Farmers and crofters in the north and north-east are invited to share their views on a new electronic identificaton (EID) system to track and monitor cattle.
ScotEID, which manages the database for recording animal movements in Scotland, has developed a new recording system for the national herd.
The agency is holding the first in a series of 34 nationwide meetings later this month to give producers details of the new EID system, which is likely to become mandatory in 2021.
ScotEID’s Anna Robertson, who will lead the meetings, said the new system will use state-of-the-art technology contained in a chip within an animal’s ear tag to record all cattle movements, and remove the need for paper passports. She said it will allow farmers to scan cattle in batches, resulting in less handling.
“We are covering the whole of Scotland with our roadshows, which is quite an undertaking, but it’s very important that we’re able to support the industry and explain what’s ahead at a time of change,” added Ms Robertson.
“We want farmers to be aware of what’s happening and know the guidelines to what’s ahead in the next 18 months and to support them in that journey. This is very much an information sharing meeting, a conversation and a chance to ask questions.”
She said the system will be straight forward to use.
“Farmers won’t have to do anything different on the farm,” added Ms Robertson.
“Their practices are not going to change, it is the tag that is changing.
“The difference is that from 2021, there will be an electronic chip within the tag for their calves.

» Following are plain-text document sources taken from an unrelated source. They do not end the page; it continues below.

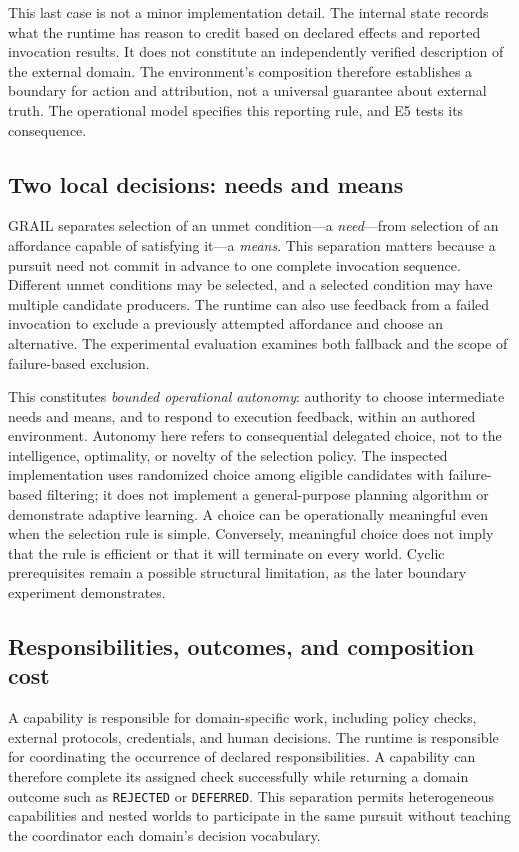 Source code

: \documentclass[11pt]{article}
\begin{document}
This last case is not a minor implementation detail. The internal state records what the runtime has reason to credit based on declared effects and reported invocation results. It does not constitute an independently verified description of the external domain. The environment's composition therefore establishes a boundary for action and attribution, not a universal guarantee about external truth. The operational model specifies this reporting rule, and E5 tests its consequence.

\subsection{Two local decisions: needs and means}
GRAIL separates selection of an unmet condition---a \emph{need}---from selection of an affordance capable of satisfying it---a \emph{means}. This separation matters because a pursuit need not commit in advance to one complete invocation sequence. Different unmet conditions may be selected, and a selected condition may have multiple candidate producers. The runtime can also use feedback from a failed invocation to exclude a previously attempted affordance and choose an alternative. The experimental evaluation examines both fallback and the scope of failure-based exclusion.

This constitutes \emph{bounded operational autonomy}: authority to choose intermediate needs and means, and to respond to execution feedback, within an authored environment. Autonomy here refers to consequential delegated choice, not to the intelligence, optimality, or novelty of the selection policy. The inspected implementation uses randomized choice among eligible candidates with failure-based filtering; it does not implement a general-purpose planning algorithm or demonstrate adaptive learning. A choice can be operationally meaningful even when the selection rule is simple. Conversely, meaningful choice does not imply that the rule is efficient or that it will terminate on every world. Cyclic prerequisites remain a possible structural limitation, as the later boundary experiment demonstrates.

\subsection{Responsibilities, outcomes, and composition cost}
A capability is responsible for domain-specific work, including policy checks, external protocols, credentials, and human decisions. The runtime is responsible for coordinating the occurrence of declared responsibilities. A capability can therefore complete its assigned check successfully while returning a domain outcome such as \texttt{REJECTED} or \texttt{DEFERRED}. This separation permits heterogeneous capabilities and nested worlds to participate in the same pursuit without teaching the coordinator each domain's decision vocabulary.
\end{document}
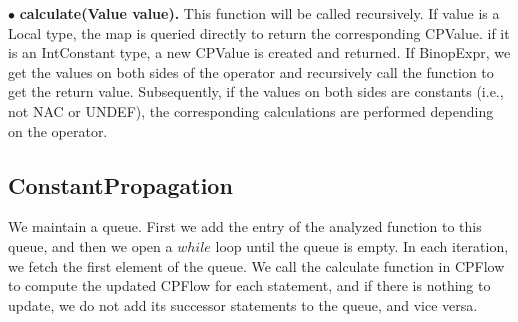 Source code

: \documentclass[conference]{IEEEtran}
\begin{document}
\noindent $\bullet$ \textbf{calculate(Value value). } This function will be called recursively. If value is a Local type, the map is queried directly to return the corresponding CPValue. if it is an IntConstant type, a new CPValue is created and returned. If BinopExpr, we get the values on both sides of the operator and recursively call the function to get the return value. Subsequently, if the values on both sides are constants (i.e., not NAC or UNDEF), the corresponding calculations are performed depending on the operator.


\subsection{ConstantPropagation}
We maintain a queue. First we add the entry of the analyzed function to this queue, and then we open a $while$ loop until the queue is empty. In each iteration, we fetch the first element of the queue. We call the calculate function in CPFlow to compute the updated CPFlow for each statement, and if there is nothing to update, we do not add its successor statements to the queue, and vice versa.
\end{document}
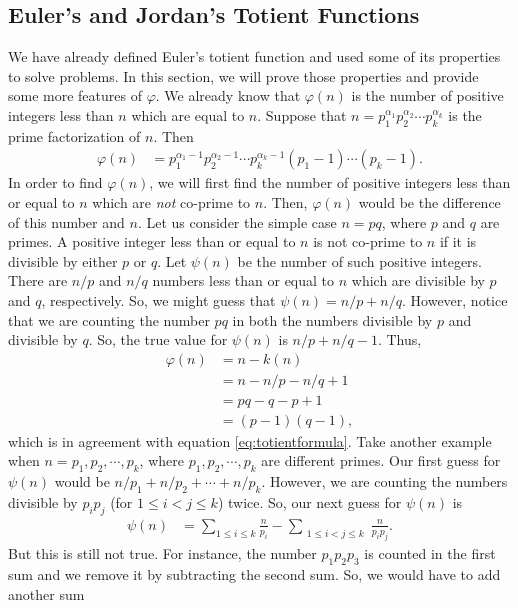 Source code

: \documentclass[12pt]{subfile}
\begin{document}
	
	\subsection{Euler's and Jordan's Totient Functions}
		We have already defined Euler's totient function and used some of its properties to solve problems. In this section, we will prove those properties and provide some more features of $\varphi$. We already know that $\varphi(n)$ is the number of positive integers less than $n$ which are equal to $n$. Suppose that $n= p_1^{\alpha_1} p_2^{\alpha_2} \cdots p_k^{\alpha_k}$ is the prime factorization of $n$. Then
			\begin{align}
				\varphi(n) & = p_1^{\alpha_1-1} p_2^{\alpha_2-1} \cdots p_k^{\alpha_k-1} \left( p_1 -1 \right) \cdots \left( p_k -1 \right). \label{eq:totientformula}
			\end{align}		
		In order to find $\varphi(n)$, we will first find the number of positive integers less than or equal to $n$ which are \textit{not} co-prime to $n$. Then, $\varphi(n)$ would be the difference of this number and $n$. Let us consider the simple case $n=pq$, where $p$ and $q$ are primes. A positive integer less than or equal to $n$ is not co-prime to $n$ if it is divisible by either $p$ or $q$. Let $\psi(n)$ be the number of such positive integers. There are $n/p$ and $n/q$ numbers less than or equal to $n$ which are divisible by $p$ and $q$, respectively. So, we might guess that $\psi(n)=n/p+n/q$. However, notice that we are counting the number $pq$ in both the numbers divisible by $p$ and divisible by $q$. So, the true value for $\psi(n)$ is $n/p+n/q-1$. Thus,
			\begin{align*}
				\varphi(n) &= n - k(n)\\
				&= n - n/p - n/q + 1\\
				&= pq - q - p +1\\
				&= (p-1)(q-1),
			\end{align*}
		which is in agreement with equation \eqref{eq:totientformula}. Take another example when $n=p_1,p_2,\cdots,p_k$, where $p_1,p_2,\cdots,p_k$ are different primes. Our first guess for $\psi(n)$ would be $n/p_1 +‌n/p_2 + \cdots + n/p_k$. However, we are counting the numbers divisible by $p_ip_j$ (for $1\leq i <j \leq k$) twice. So, our next guess for $\psi(n)$ is
			\begin{align*}
				\psi(n) &= \sum_{1 \leq i \leq k} \frac{n}{p_i} - \sum_{\substack{1 \leq i < j\leq k }} \frac{n}{p_ip_j}.
			\end{align*}
		But this is still not true. For instance, the number $p_1p_2p_3$ is counted in the first sum and we remove it by subtracting the second sum. So, we would have to add another sum
\end{document}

There is no need to have any expensive new technology, just to have the correct tags that have the EID chips in place from the manufacturer.”
The first meetings are: October 21, at the Banff Springs Hotel, Banff, at 7pm; October 24, at the Nairn Community Centre, Nairn, at 7pm; November 1, at the Grant Arms Hotel, Grantown, at 12pm; and November 5, at the Thainstone Centre, Inverurie, at 12pm and 7pm.
Anyone wishing to attend the meetings is asked to contact ScotEID on 01466 794323 to reserve their place.
The roll-out of EID technology in Scottish cattle will be subject to industry consultation and the first step for introduction is likely to be EID tagging of all new-born calves.
Thereafter, it is likely all cattle leaving a holding will require EID tags within two years of the first calves being tagged and only adults will require retagging at that point.